The task
Only a number is expected here: the count of lines in this data where "client" occurs.
┌─ Information supplied
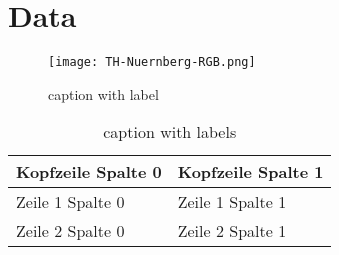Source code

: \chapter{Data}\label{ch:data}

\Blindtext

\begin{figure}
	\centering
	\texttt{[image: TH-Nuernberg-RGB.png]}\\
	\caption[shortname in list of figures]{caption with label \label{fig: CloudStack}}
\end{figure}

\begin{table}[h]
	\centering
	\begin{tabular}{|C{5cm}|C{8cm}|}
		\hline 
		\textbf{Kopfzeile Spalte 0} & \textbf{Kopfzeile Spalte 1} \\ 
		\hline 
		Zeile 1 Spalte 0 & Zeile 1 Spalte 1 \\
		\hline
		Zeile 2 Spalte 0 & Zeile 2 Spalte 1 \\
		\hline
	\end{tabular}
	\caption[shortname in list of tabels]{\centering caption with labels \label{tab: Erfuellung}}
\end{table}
└─
┌─ Information supplied
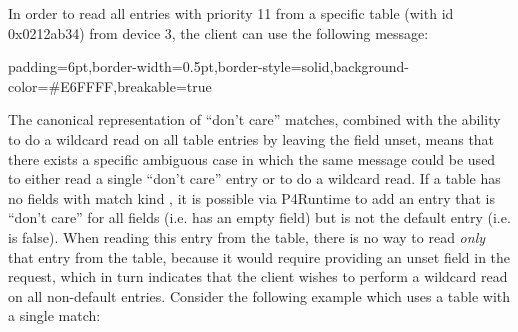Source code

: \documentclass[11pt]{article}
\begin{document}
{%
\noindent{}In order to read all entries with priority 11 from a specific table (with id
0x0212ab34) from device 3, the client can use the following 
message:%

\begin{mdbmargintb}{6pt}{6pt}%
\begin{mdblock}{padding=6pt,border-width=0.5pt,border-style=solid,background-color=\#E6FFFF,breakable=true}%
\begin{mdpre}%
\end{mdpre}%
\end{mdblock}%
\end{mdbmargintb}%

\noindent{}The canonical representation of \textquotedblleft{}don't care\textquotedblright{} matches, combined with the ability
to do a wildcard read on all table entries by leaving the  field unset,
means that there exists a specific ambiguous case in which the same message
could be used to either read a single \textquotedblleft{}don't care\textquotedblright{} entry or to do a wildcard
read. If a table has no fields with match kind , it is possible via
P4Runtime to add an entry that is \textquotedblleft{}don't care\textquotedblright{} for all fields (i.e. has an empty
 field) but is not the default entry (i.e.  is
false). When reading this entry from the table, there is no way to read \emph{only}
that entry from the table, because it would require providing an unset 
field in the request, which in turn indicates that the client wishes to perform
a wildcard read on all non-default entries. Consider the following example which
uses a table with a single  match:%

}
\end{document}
└─
Finished task
2